FOX Soccer Exclusive
History at forefront of Barca-Real
Both Barcelona and Real Madrid go into El Clasico (live, Saturday, 12 PM ET) at the Camp Nou with new coaches, and new superstar signings. But as always in La Liga’s biggest game, the past looms large.
For Blancos boss Carlo Ancelotti the legacy of his predecessor Jose Mourinho remains, but in a perhaps surprisingly positive way. Mourinho’s final season at the Estadio Santiago Bernabeu ended in disarray, but his Madrid had gained a clear upper hand in direct meetings with its Catalan rivals -- winning two and drawing one of its last five visits to the Camp Nou.
Barcelona had run out of answers against the power, pace and athleticism of Cristiano Ronaldo -- he has scored in each of his last six Camp Nou visits -- and his colleagues. On their most recent visit, the 3-1 Copa del Rey win in February, Madrid was completely dominant, with Barca’s players and fans stunned and submissive.

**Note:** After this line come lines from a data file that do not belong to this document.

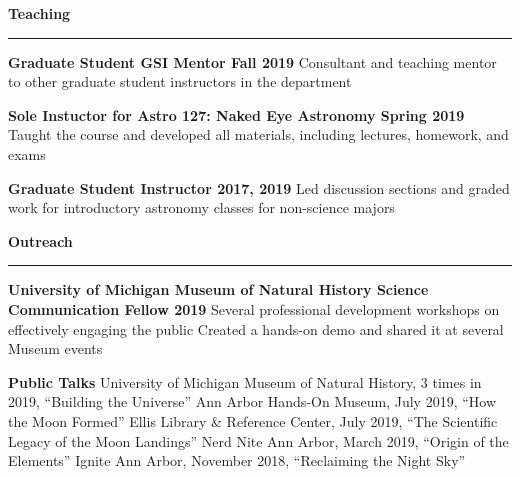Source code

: \documentclass[10pt]{article}
\newcommand{\header}[1]{\vspace{2em}\par \textbf{\large #1}\strut\hrule\vspace{0em}}
\newcommand{\actionHeader}[2]{\textbf{#1 \hfill #2}}
\newcommand{\indentedItem}[1]{\newline\null\qquad #1}
\begin{document}
\header{Teaching}

\actionHeader{Graduate Student GSI Mentor}{Fall 2019}
\indentedItem{Consultant and teaching mentor to other graduate student instructors in the department}

\actionHeader{Sole Instuctor for Astro 127: Naked Eye Astronomy}{Spring 2019}
\indentedItem{Taught the course and developed all materials, including lectures, homework, and exams}

\actionHeader{Graduate Student Instructor}{2017, 2019}
\indentedItem{Led discussion sections and graded work for introductory astronomy classes for non-science majors}




\pagebreak

\header{Outreach}

\actionHeader{University of Michigan Museum of Natural History Science Communication Fellow}{2019}
\indentedItem{Several professional development workshops on effectively engaging the public}
\indentedItem{Created a hands-on demo and shared it at several Museum events}

\actionHeader{Public Talks}{}
\indentedItem{University of Michigan Museum of Natural History, 3 times in 2019, ``Building the Universe''}
\indentedItem{Ann Arbor Hands-On Museum, July 2019, ``How the Moon Formed''}
\indentedItem{Ellis Library \& Reference Center, July 2019, ``The Scientific Legacy of the Moon Landings''}
\indentedItem{Nerd Nite Ann Arbor, March 2019, ``Origin of the Elements''}
\indentedItem{Ignite Ann Arbor, November 2018, ``Reclaiming the Night Sky''}

\end{document}
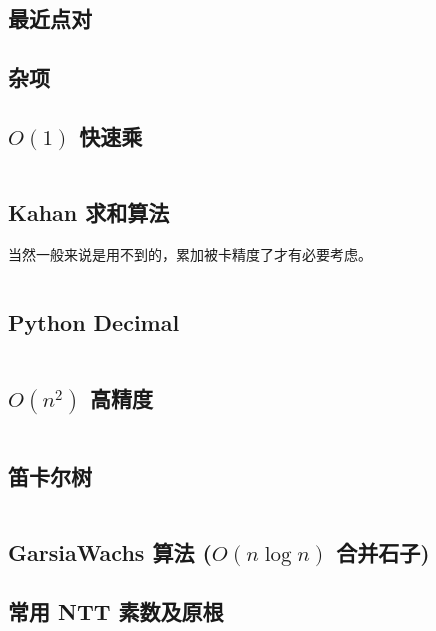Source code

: \documentclass[a4paper, twoside]{article}
\begin{document}
			\subsection{最近点对}
				

		\newpage
	
	\begin{multicols}{2}
		\section{杂项}
			\subsection{$O(1)$ 快速乘}

				\inputminted{cpp}{../src/misc/O(1)快速乘.cpp}
			
			\subsection[Kahan 求和算法（减少浮点数累加的误差）]{Kahan 求和算法}
				当然一般来说是用不到的，累加被卡精度了才有必要考虑。
				\inputminted{cpp}{../src/misc/kahan.cpp}
			
			\subsection{Python Decimal}
				\inputminted{python}{../src/misc/decimal.py}
			
			\subsection{$O(n^2)$ 高精度}
				\inputminted{cpp}{../src/misc/高精度.cpp}
			
			\subsection{笛卡尔树}
				\inputminted{cpp}{../src/misc/笛卡尔树.cpp}
			
			\subsection{GarsiaWachs 算法 ($O(n\log n)$ 合并石子)}
				
			
			\subsection{常用 NTT 素数及原根}
				


\end{multicols}
\end{document}
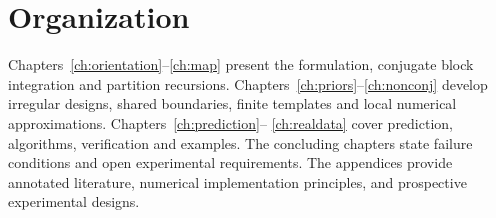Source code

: \section*{Organization}
Chapters~\ref{ch:orientation}--\ref{ch:map} present the formulation, conjugate block integration
and partition recursions. Chapters~\ref{ch:priors}--\ref{ch:nonconj} develop irregular designs,
shared boundaries, finite templates and local numerical approximations. Chapters~\ref{ch:prediction}--
\ref{ch:realdata} cover prediction, algorithms, verification and examples. The concluding chapters
state failure conditions and open experimental requirements. The appendices provide annotated
literature, numerical implementation principles, and prospective experimental designs.
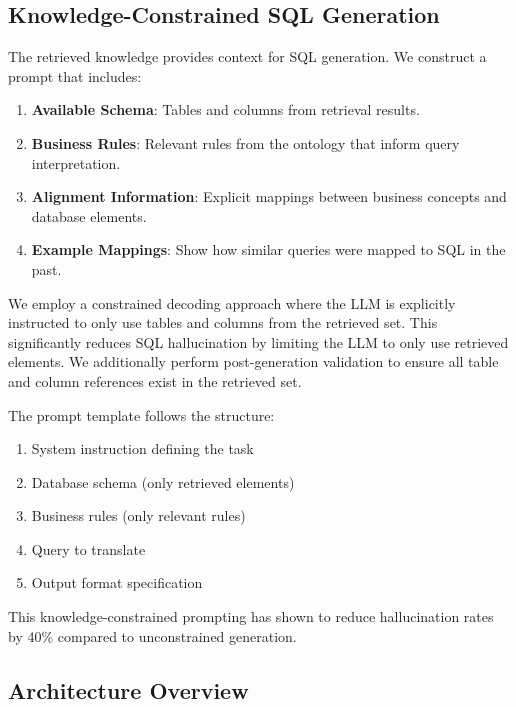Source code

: \documentclass[sigconf, nonatbib]{acmart}
\begin{document}
\subsection{Knowledge-Constrained SQL Generation}

The retrieved knowledge provides context for SQL generation. We construct a prompt that includes:

\begin{enumerate}
    \item \textbf{Available Schema}: Tables and columns from retrieval results.
    
    \item \textbf{Business Rules}: Relevant rules from the ontology that inform query interpretation.
    
    \item \textbf{Alignment Information}: Explicit mappings between business concepts and database elements.
    
    \item \textbf{Example Mappings}: Show how similar queries were mapped to SQL in the past.
\end{enumerate}

We employ a constrained decoding approach where the LLM is explicitly instructed to only use tables and columns from the retrieved set. This significantly reduces SQL hallucination by limiting the LLM to only use retrieved elements. We additionally perform post-generation validation to ensure all table and column references exist in the retrieved set.

The prompt template follows the structure:
\begin{enumerate}
    \item System instruction defining the task
    \item Database schema (only retrieved elements)
    \item Business rules (only relevant rules)
    \item Query to translate
    \item Output format specification
\end{enumerate}

This knowledge-constrained prompting has shown to reduce hallucination rates by 40\% compared to unconstrained generation.

\subsection{Architecture Overview}
\end{document}
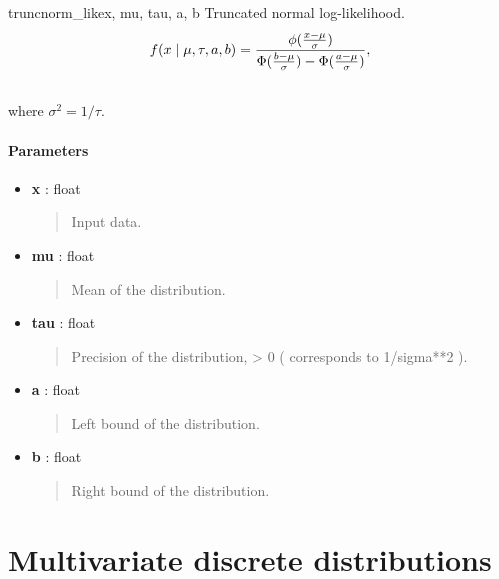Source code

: \hypertarget{pymc.distributions.truncnorm_like}{}\begin{funcdesc}{truncnorm\_like}{x, mu, tau, a, b}
Truncated normal log-likelihood.
\begin{gather}
\begin{split}f(x \mid \mu, \tau, a, b) = \frac{\phi(\frac{x-\mu}{\sigma})} {\Phi(\frac{b-\mu}{\sigma}) - \Phi(\frac{a-\mu}{\sigma})},\end{split}\notag\\\begin{split}\end{split}\notag
\end{gather}
where $\sigma^2=1/\tau$.
\paragraph{Parameters}\begin{itemize}

\item[] \textbf{x} : float
\begin{quote}

Input data.
\end{quote}

\item[] \textbf{mu} : float
\begin{quote}

Mean of the distribution.
\end{quote}

\item[] \textbf{tau} : float
\begin{quote}

Precision of the distribution, \textgreater{} 0 ( corresponds to 1/sigma**2 ).
\end{quote}

\item[] \textbf{a} : float
\begin{quote}

Left bound of the distribution.
\end{quote}

\item[] \textbf{b} : float
\begin{quote}

Right bound of the distribution.
\end{quote}
\end{itemize}
\end{funcdesc}


\section{Multivariate discrete distributions}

Despite the summer's changes at both clubs, players on each side still remember that game. Even Ancelotti -- in a joking way -- brought it up on Thursday.
“When Mourinho arrived he had problems, but since then Madrid has played fantastically well there,” he said on Spanish radio. “I will try and play like the Copa semifinal last year, the 3-1, and not change anything.”
In reality, the Italian continues to tinker with his side, with mixed results. Wednesday’s Champions League clash with Juventus summed up his time so far. Madrid impressed only in patches, and needed some poor refereeing and two more Cristiano Ronaldo goals to win 2-1.
Ronaldo has an astounding 13 goals in his last eight games for Madrid. This hot streak is well-timed, as many of his teammates are struggling. Real Madrid forward Karim Benzema worked hard for the team against Juventus, but missed another open goal. The midfield, which so dominated in recent Clasicos, has been especially weak lately -- with Xabi Alonso still injured, and Mesut Ozil now impressing at Arsenal.
And then there’s Gareth Bale. The $130 million signing was again a substitute against Juventus, but returned horrible stats of 27 minutes played, four passes attempted and zero passes completed. Ancelotti has again defended his player -- as he has to -- but must surely be wary of throwing a not fully fit Bale into a big game as Saturday’s.
Even the player himself seems to doubt he is ready. “I am not too sure,” Bale said this week. “I have had a few minutes this week and I have had a good week's training as well. So I think I am fit enough.”
Such uncertainty contrasts with the confident start by Barca's big-money summer signing. Brazilian $85 million attacker Neymar talked this week about watching his fellow countryman Ronaldinho score twice against Madrid in a 3-0 win in 2005, and said he was eager to do something similar himself.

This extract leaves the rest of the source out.